About this task: Find every line in the records below that holds the word "schacon", and copy it out.

[Opening Given information section]

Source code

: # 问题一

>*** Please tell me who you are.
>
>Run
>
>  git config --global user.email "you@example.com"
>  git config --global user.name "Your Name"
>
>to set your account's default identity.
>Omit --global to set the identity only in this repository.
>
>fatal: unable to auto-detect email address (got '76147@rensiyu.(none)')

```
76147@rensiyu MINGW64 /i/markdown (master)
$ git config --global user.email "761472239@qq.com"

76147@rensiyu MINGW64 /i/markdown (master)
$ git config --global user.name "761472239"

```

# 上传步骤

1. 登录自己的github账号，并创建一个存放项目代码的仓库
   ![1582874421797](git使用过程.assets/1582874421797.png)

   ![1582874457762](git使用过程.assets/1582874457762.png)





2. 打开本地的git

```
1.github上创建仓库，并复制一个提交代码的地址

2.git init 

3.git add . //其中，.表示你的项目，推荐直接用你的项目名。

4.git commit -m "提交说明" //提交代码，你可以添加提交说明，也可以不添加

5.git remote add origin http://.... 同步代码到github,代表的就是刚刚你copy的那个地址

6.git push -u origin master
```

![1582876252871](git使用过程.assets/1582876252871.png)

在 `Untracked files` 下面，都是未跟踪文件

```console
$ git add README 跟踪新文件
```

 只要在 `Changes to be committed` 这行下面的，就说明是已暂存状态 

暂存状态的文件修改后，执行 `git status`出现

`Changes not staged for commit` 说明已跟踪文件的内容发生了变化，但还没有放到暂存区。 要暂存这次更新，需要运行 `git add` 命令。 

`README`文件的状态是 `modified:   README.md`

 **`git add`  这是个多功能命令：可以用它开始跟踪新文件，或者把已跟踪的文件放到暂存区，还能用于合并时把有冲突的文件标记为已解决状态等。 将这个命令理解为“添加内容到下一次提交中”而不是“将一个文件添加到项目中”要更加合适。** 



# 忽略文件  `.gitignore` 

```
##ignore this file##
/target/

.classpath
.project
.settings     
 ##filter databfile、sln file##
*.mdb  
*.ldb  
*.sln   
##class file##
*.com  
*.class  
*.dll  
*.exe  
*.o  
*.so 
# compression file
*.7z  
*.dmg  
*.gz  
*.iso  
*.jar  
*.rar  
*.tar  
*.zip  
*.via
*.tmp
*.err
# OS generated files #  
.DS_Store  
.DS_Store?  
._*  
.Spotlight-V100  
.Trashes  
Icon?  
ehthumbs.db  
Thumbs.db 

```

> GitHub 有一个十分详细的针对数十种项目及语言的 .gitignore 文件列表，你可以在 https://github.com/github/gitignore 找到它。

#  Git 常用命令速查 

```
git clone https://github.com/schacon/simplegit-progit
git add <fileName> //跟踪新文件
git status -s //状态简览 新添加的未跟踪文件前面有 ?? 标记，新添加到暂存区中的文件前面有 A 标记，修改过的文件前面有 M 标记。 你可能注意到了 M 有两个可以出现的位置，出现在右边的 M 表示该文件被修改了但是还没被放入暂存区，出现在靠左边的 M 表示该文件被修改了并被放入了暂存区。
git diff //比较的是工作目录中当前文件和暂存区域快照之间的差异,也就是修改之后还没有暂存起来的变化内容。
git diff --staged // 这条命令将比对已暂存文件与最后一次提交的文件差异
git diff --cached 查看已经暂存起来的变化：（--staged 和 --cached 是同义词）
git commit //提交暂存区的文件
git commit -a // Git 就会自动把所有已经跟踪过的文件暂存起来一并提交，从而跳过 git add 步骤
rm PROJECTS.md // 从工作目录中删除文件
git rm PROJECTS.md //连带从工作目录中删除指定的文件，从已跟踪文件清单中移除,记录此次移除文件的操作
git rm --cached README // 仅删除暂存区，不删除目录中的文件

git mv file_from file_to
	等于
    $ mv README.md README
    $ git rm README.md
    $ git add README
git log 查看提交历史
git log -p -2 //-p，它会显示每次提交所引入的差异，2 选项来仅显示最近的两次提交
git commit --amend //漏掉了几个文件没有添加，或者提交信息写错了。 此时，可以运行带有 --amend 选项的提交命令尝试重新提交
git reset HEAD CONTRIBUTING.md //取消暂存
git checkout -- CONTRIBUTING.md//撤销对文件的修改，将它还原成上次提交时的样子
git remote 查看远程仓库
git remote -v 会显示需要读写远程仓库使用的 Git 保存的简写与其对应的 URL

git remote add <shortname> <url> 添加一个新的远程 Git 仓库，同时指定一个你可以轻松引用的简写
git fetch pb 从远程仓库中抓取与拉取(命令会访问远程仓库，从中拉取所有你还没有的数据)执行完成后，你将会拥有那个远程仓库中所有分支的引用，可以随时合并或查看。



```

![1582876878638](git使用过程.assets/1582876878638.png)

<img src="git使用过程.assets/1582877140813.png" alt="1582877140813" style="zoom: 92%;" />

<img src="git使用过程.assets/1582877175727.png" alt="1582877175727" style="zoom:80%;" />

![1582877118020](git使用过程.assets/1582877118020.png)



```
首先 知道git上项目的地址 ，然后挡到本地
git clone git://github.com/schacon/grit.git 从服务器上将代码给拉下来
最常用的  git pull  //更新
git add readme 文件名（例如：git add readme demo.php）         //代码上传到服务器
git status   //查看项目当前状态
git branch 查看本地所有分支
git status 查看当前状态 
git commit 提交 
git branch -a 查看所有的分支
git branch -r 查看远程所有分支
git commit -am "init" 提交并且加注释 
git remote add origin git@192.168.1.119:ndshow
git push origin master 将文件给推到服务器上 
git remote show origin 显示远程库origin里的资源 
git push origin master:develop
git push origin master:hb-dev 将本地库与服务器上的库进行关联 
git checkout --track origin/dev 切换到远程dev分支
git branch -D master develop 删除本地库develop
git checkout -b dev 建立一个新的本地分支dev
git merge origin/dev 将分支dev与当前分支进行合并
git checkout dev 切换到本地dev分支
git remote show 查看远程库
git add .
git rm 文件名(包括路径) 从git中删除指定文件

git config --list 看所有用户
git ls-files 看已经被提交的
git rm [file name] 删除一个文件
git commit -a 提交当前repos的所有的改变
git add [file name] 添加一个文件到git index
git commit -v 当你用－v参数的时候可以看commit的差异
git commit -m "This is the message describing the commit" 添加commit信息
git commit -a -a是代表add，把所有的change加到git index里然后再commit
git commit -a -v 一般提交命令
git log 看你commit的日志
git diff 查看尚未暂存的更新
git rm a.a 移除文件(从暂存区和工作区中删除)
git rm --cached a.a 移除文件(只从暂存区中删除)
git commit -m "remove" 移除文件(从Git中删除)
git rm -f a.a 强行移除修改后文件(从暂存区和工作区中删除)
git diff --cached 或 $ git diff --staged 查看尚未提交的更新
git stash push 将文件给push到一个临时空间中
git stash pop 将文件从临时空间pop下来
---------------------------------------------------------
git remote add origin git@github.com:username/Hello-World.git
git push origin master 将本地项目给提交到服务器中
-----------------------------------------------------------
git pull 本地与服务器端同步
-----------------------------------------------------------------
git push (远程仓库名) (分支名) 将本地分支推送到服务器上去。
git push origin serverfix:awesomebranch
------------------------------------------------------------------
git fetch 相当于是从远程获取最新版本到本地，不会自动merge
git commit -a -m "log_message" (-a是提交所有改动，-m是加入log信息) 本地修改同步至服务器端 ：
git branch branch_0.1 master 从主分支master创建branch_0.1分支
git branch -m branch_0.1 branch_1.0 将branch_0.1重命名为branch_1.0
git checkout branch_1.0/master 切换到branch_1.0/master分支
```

[Closing Given information section]

Response for this exercise:
git clone https://github.com/schacon/simplegit-progit
git clone git://github.com/schacon/grit.git 从服务器上将代码给拉下来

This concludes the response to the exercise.